The title of this work also references the ‘pub rock’ music genre that developed in the UK during the early 1970s, which rejected progressive and glam rock that was costly to record and considered flashy. The pub rock movement associated itself with independent labels and was a precursor to the British punk rock scene. The Jam, who although are not directly associated with this movement, formed around the same time this genre did. Pete references this band by dressing his character in a style they are famous for.

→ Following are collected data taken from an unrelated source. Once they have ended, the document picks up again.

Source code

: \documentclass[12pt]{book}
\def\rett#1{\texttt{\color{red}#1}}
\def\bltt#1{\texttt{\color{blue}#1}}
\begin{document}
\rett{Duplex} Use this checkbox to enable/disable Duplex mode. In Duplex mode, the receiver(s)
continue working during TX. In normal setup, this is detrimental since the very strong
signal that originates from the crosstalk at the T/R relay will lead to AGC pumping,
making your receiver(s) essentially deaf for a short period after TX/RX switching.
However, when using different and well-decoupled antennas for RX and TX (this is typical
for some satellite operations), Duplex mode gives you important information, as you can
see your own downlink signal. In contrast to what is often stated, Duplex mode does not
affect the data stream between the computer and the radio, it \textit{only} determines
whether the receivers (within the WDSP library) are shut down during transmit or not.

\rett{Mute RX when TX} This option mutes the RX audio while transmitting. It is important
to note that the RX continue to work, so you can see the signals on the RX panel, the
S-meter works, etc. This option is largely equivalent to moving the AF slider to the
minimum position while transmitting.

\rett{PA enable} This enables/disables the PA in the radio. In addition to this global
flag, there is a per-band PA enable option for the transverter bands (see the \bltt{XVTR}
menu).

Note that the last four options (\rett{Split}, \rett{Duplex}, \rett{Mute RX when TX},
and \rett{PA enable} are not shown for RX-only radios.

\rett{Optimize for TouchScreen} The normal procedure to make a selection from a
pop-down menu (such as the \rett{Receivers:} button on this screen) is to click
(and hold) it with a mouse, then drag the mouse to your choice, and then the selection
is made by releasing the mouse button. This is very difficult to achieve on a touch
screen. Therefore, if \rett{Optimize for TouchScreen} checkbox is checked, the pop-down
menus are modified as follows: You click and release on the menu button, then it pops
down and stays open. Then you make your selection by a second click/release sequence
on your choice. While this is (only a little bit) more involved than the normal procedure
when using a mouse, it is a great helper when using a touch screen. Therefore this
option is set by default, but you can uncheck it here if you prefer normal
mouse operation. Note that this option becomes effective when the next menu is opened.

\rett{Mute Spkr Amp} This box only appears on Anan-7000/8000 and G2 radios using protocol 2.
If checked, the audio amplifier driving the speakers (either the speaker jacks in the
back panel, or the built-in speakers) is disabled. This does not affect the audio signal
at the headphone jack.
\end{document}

• Signed, numbered and titled by Pete McKee
• Framed: 55cm x 75cm (approx.)
What is an Artist’s Proof print?
Artist’s Proofs are the first prints signed off by the artist when printing a limited edition run of prints. APs are the same as the prints from the limited edition run, regarding how they are printed, the paper they are printed on etc. They are also signed and numbered by the artist. However, the number of APs is much smaller, usually amounting to 10-15% of the general run of limited edition prints. So for example, if 100 limited edition prints were created then around 10-15 APs will exist. These prints are usually marked with ‘AP’ or ‘A/P’ as well as the number they are out of. APs are more collectable; therefore they are often more expensive than the prints from the main limited edition run. They are also often previously owned by the artist and are out of a much smaller number which adds to their collectability.